A written cleaning schedule should be devised specifying the persons responsible for cleaning, the frequency of cleaning and methods to be used.

Generally this will involve cleaning on a daily or twice daily basis, or based on a risk assessment. The cleaning process will be most effective if the more contaminated areas are cleaned first.

It is accepted practice to have different work schedules for tasks normally carried out by cleaning staff, and tasks normally carried out by nursing staff. This has the advantage of allowing the work schedules to be used also as a work instruction for staff and is particularly useful for members of staff working away from their normal area.

Work schedules should be prominently displayed in a public part of the appropriate work area.

The cleaning plan will be reviewed annually to ensure standards are maintained.

Staff Training

It is essential that all staff carrying out cleaning duties are suitably trained and have written training records that are signed and dated by the trainer and trainee.

As a minimum:

  • Training must be given in the performance of cleaning tasks, the use of cleaning equipment, control of infection, manual handling, fire, health & safety and site orientation.

  • Training in the performance of tasks will include the correct use of cleaning products and materials. Training should be consistent with the manufacturer’s instructions.

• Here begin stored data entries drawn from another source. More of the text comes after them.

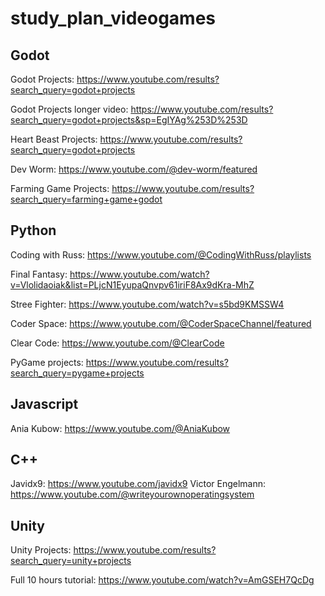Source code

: # study_plan_videogames

## Godot

Godot Projects: https://www.youtube.com/results?search_query=godot+projects

Godot Projects longer video: https://www.youtube.com/results?search_query=godot+projects&sp=EgIYAg%253D%253D

Heart Beast Projects: https://www.youtube.com/results?search_query=godot+projects

Dev Worm: https://www.youtube.com/@dev-worm/featured

Farming Game Projects: https://www.youtube.com/results?search_query=farming+game+godot

## Python

Coding with Russ: https://www.youtube.com/@CodingWithRuss/playlists

Final Fantasy: https://www.youtube.com/watch?v=Vlolidaoiak&list=PLjcN1EyupaQnvpv61iriF8Ax9dKra-MhZ

Stree Fighter: https://www.youtube.com/watch?v=s5bd9KMSSW4

Coder Space: https://www.youtube.com/@CoderSpaceChannel/featured

Clear Code: https://www.youtube.com/@ClearCode

PyGame projects: https://www.youtube.com/results?search_query=pygame+projects

## Javascript

Ania Kubow: https://www.youtube.com/@AniaKubow

## C++

Javidx9: https://www.youtube.com/javidx9
Victor Engelmann: https://www.youtube.com/@writeyourownoperatingsystem

## Unity

Unity Projects: https://www.youtube.com/results?search_query=unity+projects

Full 10 hours tutorial: https://www.youtube.com/watch?v=AmGSEH7QcDg
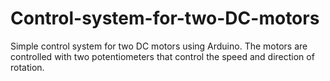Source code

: # Control-system-for-two-DC-motors
Simple control system for two DC motors using Arduino. The motors are controlled with two potentiometers that control the speed and direction of rotation.
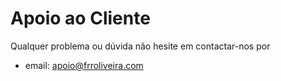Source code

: # Apoio ao Cliente

Qualquer problema ou dúvida não hesite em contactar-nos por

   * email: <apoio@frroliveira.com>
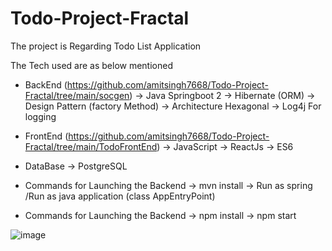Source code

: # Todo-Project-Fractal

The project is Regarding Todo List Application

The Tech used are as below mentioned 
  - BackEnd (https://github.com/amitsingh7668/Todo-Project-Fractal/tree/main/socgen)
      -> Java Springboot 2
      -> Hibernate (ORM)
      -> Design Pattern (factory Method)
      -> Architecture Hexagonal
      -> Log4j For logging

  - FrontEnd (https://github.com/amitsingh7668/Todo-Project-Fractal/tree/main/TodoFrontEnd)
      -> JavaScript
      -> ReactJs
      -> ES6
      
  - DataBase
      -> PostgreSQL
      
  - Commands for Launching the Backend
      -> mvn install 
      -> Run as spring /Run as java application (class AppEntryPoint)
  - Commands for Launching the Backend
      -> npm install 
      -> npm start
      
      
 ![image](https://user-images.githubusercontent.com/56405921/109397452-9d6c3a80-795c-11eb-939c-c4b0c59d5451.png)
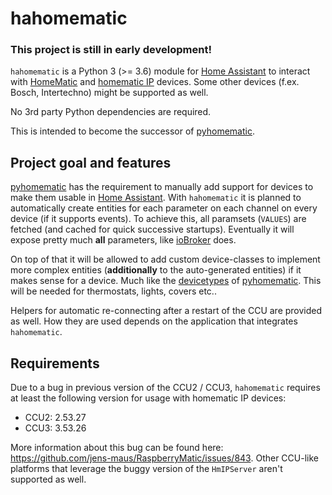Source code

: # hahomematic

### This project is still in early development!

`hahomematic` is a Python 3 (>= 3.6) module for [Home Assistant](https://www.home-assistant.io/) to interact with [HomeMatic](https://www.eq-3.com/products/homematic.html) and [homematic IP](https://www.homematic-ip.com/en/start.html) devices. Some other devices (f.ex. Bosch, Intertechno) might be supported as well.

No 3rd party Python dependencies are required.

This is intended to become the successor of [pyhomematic](https://github.com/danielperna84/pyhomematic).

## Project goal and features

[pyhomematic](https://github.com/danielperna84/pyhomematic) has the requirement to manually add support for devices to make them usable in [Home Assistant](https://www.home-assistant.io/). With `hahomematic` it is planned to automatically create entities for each parameter on each channel on every device (if it supports events). To achieve this, all paramsets (`VALUES`) are fetched (and cached for quick successive startups). Eventually it will expose pretty much __all__ parameters, like [ioBroker](https://www.iobroker.net/) does.

On top of that it will be allowed to add custom device-classes to implement more complex entities (__additionally__ to the auto-generated entities) if it makes sense for a device. Much like the [devicetypes](https://github.com/danielperna84/pyhomematic/tree/master/pyhomematic/devicetypes) of [pyhomematic](https://github.com/danielperna84/pyhomematic). This will be needed for thermostats, lights, covers etc..

Helpers for automatic re-connecting after a restart of the CCU are provided as well. How they are used depends on the application that integrates `hahomematic`.

## Requirements

Due to a bug in previous version of the CCU2 / CCU3, `hahomematic` requires at least the following version for usage with homematic IP devices:

- CCU2: 2.53.27
- CCU3: 3.53.26

More information about this bug can be found here: https://github.com/jens-maus/RaspberryMatic/issues/843. Other CCU-like platforms that leverage the buggy version of the `HmIPServer` aren't supported as well.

  • Where there is a change in cleaning products, materials or equipment, retraining of staff will need to be brought forward and completed before the new products are deployed for the first time.

  • Training should be completed before new staff members are allowed to work without direct supervision.

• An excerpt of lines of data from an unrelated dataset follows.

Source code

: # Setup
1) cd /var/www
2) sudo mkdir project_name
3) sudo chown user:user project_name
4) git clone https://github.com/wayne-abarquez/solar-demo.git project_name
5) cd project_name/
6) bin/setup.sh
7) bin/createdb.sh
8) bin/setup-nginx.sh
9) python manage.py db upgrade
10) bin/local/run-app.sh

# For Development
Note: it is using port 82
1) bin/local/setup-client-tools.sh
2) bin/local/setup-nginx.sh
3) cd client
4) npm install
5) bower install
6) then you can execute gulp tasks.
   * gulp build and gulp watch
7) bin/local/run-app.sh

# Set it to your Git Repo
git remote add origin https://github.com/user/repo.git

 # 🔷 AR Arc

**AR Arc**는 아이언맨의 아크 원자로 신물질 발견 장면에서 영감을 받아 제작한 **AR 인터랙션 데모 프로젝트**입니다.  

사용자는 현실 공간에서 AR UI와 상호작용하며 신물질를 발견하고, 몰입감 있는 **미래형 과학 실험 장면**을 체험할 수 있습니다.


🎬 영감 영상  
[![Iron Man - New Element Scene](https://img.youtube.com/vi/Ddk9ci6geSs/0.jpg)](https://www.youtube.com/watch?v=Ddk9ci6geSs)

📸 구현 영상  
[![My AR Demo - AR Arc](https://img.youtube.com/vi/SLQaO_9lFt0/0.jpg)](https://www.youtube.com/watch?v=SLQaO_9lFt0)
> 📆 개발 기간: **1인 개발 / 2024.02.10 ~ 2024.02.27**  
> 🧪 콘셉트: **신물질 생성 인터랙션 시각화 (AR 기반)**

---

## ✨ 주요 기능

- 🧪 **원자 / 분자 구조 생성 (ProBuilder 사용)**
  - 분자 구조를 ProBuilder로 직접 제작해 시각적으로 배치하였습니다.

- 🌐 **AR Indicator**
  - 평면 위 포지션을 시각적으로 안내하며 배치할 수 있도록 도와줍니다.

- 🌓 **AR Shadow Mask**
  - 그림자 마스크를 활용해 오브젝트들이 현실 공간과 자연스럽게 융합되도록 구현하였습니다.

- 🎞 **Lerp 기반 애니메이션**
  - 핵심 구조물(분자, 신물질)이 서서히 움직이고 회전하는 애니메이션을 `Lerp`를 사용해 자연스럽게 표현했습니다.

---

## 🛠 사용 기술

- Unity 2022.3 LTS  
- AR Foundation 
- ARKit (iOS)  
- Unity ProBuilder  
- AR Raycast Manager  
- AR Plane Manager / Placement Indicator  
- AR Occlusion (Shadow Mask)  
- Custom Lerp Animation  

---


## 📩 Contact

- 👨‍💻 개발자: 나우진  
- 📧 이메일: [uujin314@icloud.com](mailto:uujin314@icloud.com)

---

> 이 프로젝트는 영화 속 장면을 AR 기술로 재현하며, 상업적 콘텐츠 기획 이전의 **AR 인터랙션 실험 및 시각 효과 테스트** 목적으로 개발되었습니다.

  • Training should be repeated in its entirety every year or sooner if a competency issue has been identified.

  • A suitably qualified person should always deliver training.

Clinical Care

Clean and dirty areas for the surgery should be clearly identified to reduce the risk of cross contamination.

Define the areas which will become contaminated during operative procedures (such as work surfaces, dental chair, inspection light, spittoons, aspirators), and ensure that all surfaces and equipment are cleaned effectively between patients.

Areas and items of equipment local to the dental chair that need to be cleaned between each patient are:

  • Local work surfaces.

  • Dental chair.

  • Curing lamp.

  • Inspection light and handles.

  • Delivery units and dental cart.

  • Spittoon.

  • Aspirator.

  • X-ray unit.

In addition, all surfaces that have potentially become contaminated (such as work surfaces, handles, cupboards and drawer fronts), should be cleaned after each patient.

Surfaces can be effectively cleaned using wipes. Alcohol wipes should be avoided on areas and instruments containing blood splatter as alcohol binds blood to stainless steel. Water and suitable detergent is satisfactory provided the surface is dried after cleaning.

The area around the dental unit also becomes contaminated by direct splatter, aerosols and by touching surfaces with gloved hands. Aerosols are generated by a wide variety of dental procedures including use of dental hand pieces, 3 in 1 syringe and ultrasonic scalers.

Surface cleaning prevents transmission of infection. Hand hygiene also prevents transmission of surface contaminants so avoid touching and thereby contaminating drawer handles, pens, computer keyboards and door handles with gloved hands. 

In addition to surface cleaning, aerosol contamination can be reduced by use of high volume suction, rubber dam and having adequate ventilation.

Cleaning Equipment

Equipment used for cleaning the environment requires being clean, fit for purpose and in a good state of repair.

Different areas should have different equipment and this should be colour coded so that it is easy to see which equipment should be used.

Cleaning equipment should be stored in a designated area away from potential sources of contamination.

Materials and equipment used to clean clinical areas and other high-risk areas should be stored separately from those used for general and non-clinical areas.

Mops and buckets should be kept clean and dry. Mops should be stored head up and buckets inverted. Mop heads should be replaced regularly as required.

Carpets should not be used in clinical areas.